Christianity is a minority religion in Egypt. Egyptian Christians are known as Copts and account for about 10% of the population. Despite the small proportion of Christians within Egypt, Egypt’s Christian population is the largest in terms of absolute numbers in the greater region of the Middle East and North Africa. The history of Christianity in Egypt dates to the Roman era. Alexandria was an early center of Christianity.
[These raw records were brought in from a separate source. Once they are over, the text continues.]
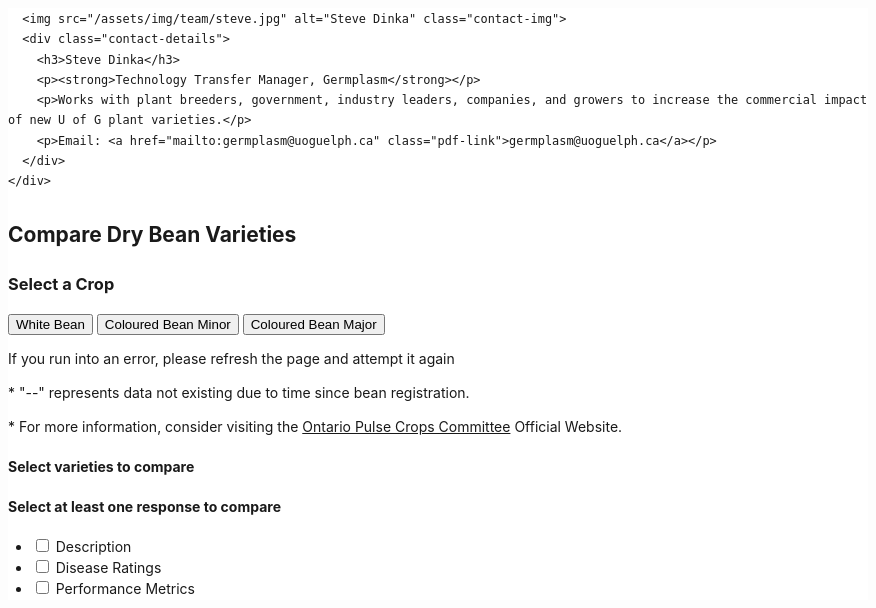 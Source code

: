       <img src="/assets/img/team/steve.jpg" alt="Steve Dinka" class="contact-img">
      <div class="contact-details">
        <h3>Steve Dinka</h3>
        <p><strong>Technology Transfer Manager, Germplasm</strong></p>
        <p>Works with plant breeders, government, industry leaders, companies, and growers to increase the commercial impact of new U of G plant varieties.</p>
        <p>Email: <a href="mailto:germplasm@uoguelph.ca" class="pdf-link">germplasm@uoguelph.ca</a></p>
      </div>
    </div>
  </section>

  
  <section class="crop-comparison">
    <h2>Compare Dry Bean Varieties</h2>
    <h3 class="formInfo">Select a Crop</h3>
    <div class="buttons form">
      <button id="whiteBean" class="gradientBtn">White Bean</button>
      <button id="minor" class="gradientBtn">Coloured Bean Minor</button>
      <button id="major" class="gradientBtn">Coloured Bean Major</button>
    </div>
	<p class="form">If you run into an error, please refresh the page and attempt it again </p>
    <p class="form">* "--" represents data not existing due to time since bean registration.</p>
    <p class="form">* For more information, consider visiting the <a target="_blank" href="https://pulse.gocrops.ca/" rel="noopener">Ontario Pulse Crops Committee</a> Official Website.</p>
    <h4 class="selectors">Select varieties to compare</h4>
    <form class="beanForm selectors" id="beanForm"></form>
    <h4 class="selectors">Select at least one response to compare</h4>
    <form class="beanForm selectors" id="dataForm">
      <ul>
        <li><label><input type="checkbox" value="description"><span class="checkmark"></span> Description</label></li>
        <li><label><input type="checkbox" value="diseaseRatings"><span class="checkmark"></span> Disease Ratings</label></li>
        <li><label><input type="checkbox" value="performance"><span class="checkmark"></span> Performance Metrics</label></li>
      </ul>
Over 95% of Egyptian Christians belong to the Coptic Orthodox Church of Alexandria, an Oriental Orthodox Church. The Coptic Church constitute the largest Christian community in the Middle East and has approximately 4 to 8 million followers in Egypt, in addition to 3 to 4 million abroad, but no one really knows since there has not been a census. 10% is the generally accepted figure, but it may be higher. The actual number may be between 11-13 million according to an article cited in Coptic Christianity in Egypt. The Coptic Orthodox Church is headed by the Pope of Alexandria and Patriarch of All Africa on the Holy See of Saint Mark, currently Pope Theodoros II. Affiliated sister churches are located in Armenia, Ethiopia, Eritrea, India, Lebanon and Syria.
Other native Egyptian Christians are adherents of the Coptic Catholic Church, the Coptic Evangelical Church and various Coptic Protestant denominations. Non-native Christian communities are largely found in the urban regions of Alexandria and Cairo, and are members of the Greek Orthodox Church of Alexandria, the Melkite Greek Catholic Church, the Armenian Apostolic Church, the Roman Catholic Church, the Episcopal Church in Jerusalem and the Middle East, the Maronite Church, the Armenian Catholic Church, the Chaldean Catholic Church, the Syriac Catholic Church, or the Syriac Orthodox Church.